┌──

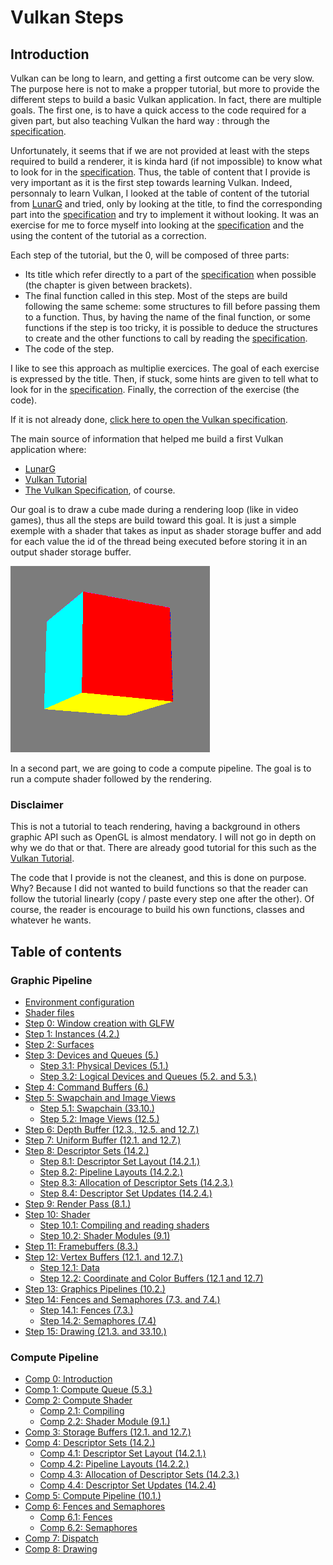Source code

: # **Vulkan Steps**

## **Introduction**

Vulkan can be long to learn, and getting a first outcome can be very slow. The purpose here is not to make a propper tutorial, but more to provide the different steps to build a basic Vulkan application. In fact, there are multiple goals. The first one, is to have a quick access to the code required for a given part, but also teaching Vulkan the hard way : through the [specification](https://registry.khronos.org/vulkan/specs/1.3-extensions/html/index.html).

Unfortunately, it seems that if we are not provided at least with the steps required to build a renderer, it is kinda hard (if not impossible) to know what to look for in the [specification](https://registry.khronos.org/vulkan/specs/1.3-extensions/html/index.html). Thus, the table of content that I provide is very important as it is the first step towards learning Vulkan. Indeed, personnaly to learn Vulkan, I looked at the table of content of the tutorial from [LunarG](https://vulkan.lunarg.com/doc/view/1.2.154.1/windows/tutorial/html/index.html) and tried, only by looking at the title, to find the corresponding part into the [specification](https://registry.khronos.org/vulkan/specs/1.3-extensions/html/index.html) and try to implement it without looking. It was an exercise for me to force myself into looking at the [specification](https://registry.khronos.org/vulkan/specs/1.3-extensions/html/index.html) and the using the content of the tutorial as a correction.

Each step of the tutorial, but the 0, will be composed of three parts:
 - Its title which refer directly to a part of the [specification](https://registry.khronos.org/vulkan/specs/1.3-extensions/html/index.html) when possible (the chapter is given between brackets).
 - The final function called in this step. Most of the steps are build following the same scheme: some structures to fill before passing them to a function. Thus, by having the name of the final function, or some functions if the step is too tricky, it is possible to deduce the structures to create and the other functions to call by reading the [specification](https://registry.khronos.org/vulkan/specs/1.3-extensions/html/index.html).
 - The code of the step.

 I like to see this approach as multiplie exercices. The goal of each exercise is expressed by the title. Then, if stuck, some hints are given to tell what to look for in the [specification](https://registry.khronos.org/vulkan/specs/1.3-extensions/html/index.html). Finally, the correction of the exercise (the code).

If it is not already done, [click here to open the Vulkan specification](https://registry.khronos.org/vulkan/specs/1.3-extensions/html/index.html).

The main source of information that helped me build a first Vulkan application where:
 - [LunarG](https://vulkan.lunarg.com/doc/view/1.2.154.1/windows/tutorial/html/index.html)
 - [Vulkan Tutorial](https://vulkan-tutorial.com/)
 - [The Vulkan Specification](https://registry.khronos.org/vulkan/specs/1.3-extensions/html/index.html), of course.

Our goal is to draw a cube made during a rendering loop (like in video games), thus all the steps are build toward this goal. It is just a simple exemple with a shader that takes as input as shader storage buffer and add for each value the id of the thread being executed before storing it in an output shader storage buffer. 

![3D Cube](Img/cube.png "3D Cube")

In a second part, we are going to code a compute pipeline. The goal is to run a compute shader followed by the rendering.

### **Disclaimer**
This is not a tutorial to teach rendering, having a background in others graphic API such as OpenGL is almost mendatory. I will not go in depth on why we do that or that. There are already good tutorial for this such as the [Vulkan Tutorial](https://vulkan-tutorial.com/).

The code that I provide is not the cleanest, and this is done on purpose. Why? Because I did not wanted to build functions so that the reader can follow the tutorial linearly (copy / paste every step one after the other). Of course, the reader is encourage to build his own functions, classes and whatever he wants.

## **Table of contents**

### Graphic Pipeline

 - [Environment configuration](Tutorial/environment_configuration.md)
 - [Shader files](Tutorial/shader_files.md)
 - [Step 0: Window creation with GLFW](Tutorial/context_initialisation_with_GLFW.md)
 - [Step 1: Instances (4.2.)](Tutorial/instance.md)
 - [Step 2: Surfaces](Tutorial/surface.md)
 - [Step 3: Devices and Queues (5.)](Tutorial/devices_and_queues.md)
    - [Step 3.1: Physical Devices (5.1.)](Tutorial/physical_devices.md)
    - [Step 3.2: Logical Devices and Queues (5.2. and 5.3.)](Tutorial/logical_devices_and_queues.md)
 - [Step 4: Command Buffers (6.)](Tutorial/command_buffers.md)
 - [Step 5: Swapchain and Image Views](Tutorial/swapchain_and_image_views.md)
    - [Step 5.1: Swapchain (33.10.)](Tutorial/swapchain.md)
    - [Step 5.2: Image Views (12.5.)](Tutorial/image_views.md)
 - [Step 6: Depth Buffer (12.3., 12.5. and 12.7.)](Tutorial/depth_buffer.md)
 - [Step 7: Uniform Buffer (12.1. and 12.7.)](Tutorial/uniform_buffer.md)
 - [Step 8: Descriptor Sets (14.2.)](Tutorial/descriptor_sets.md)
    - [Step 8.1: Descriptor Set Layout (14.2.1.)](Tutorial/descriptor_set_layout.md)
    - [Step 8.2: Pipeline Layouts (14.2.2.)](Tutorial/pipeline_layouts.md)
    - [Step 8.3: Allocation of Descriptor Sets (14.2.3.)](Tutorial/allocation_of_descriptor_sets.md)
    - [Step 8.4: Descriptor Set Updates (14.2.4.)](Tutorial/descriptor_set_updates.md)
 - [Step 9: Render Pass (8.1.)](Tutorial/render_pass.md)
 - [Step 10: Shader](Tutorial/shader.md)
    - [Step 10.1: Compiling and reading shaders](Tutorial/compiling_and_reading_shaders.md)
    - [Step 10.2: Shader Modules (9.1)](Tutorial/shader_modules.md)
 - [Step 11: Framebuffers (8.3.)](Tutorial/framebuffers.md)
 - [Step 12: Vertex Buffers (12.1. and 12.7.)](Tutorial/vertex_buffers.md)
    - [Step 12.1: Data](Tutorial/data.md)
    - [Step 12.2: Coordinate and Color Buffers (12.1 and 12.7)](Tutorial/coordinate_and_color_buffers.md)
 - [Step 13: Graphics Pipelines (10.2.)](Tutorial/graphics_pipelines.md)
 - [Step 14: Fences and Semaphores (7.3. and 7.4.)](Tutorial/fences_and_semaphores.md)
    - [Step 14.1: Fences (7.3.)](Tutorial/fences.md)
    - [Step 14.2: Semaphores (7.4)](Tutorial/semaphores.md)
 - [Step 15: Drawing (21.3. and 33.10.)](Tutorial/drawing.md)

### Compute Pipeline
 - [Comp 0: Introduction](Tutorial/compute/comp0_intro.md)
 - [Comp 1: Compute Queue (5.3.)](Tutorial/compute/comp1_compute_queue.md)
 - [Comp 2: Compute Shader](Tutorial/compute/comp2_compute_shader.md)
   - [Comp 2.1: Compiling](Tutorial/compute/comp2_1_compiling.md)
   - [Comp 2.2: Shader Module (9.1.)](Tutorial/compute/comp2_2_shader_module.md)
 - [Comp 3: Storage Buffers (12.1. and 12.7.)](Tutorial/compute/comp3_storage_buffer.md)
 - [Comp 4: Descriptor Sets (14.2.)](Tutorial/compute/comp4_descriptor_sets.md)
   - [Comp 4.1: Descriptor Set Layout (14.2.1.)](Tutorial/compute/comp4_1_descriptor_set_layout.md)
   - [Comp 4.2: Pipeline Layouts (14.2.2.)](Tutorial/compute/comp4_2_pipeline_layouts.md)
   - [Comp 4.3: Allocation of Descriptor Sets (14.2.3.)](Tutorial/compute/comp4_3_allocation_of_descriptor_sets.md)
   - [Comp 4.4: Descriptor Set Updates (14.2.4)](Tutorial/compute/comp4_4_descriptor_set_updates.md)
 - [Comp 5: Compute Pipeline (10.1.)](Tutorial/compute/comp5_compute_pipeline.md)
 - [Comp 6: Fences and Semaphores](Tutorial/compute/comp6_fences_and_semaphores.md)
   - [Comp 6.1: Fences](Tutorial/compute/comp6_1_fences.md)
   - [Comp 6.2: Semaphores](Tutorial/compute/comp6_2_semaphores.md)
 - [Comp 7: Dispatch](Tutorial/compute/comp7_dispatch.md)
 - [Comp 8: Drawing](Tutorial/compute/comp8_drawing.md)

└──

- Task objective
From the material above, set down exactly the lines between the line holding "- [Step 3: Devices" and the line holding "- [Step 8.2: Pipeline", inclusive. Include nothing else.

- Answer below
 - [Step 3: Devices and Queues (5.)](Tutorial/devices_and_queues.md)
    - [Step 3.1: Physical Devices (5.1.)](Tutorial/physical_devices.md)
    - [Step 3.2: Logical Devices and Queues (5.2. and 5.3.)](Tutorial/logical_devices_and_queues.md)
 - [Step 4: Command Buffers (6.)](Tutorial/command_buffers.md)
 - [Step 5: Swapchain and Image Views](Tutorial/swapchain_and_image_views.md)
    - [Step 5.1: Swapchain (33.10.)](Tutorial/swapchain.md)
    - [Step 5.2: Image Views (12.5.)](Tutorial/image_views.md)
 - [Step 6: Depth Buffer (12.3., 12.5. and 12.7.)](Tutorial/depth_buffer.md)
 - [Step 7: Uniform Buffer (12.1. and 12.7.)](Tutorial/uniform_buffer.md)
 - [Step 8: Descriptor Sets (14.2.)](Tutorial/descriptor_sets.md)
    - [Step 8.1: Descriptor Set Layout (14.2.1.)](Tutorial/descriptor_set_layout.md)
    - [Step 8.2: Pipeline Layouts (14.2.2.)](Tutorial/pipeline_layouts.md)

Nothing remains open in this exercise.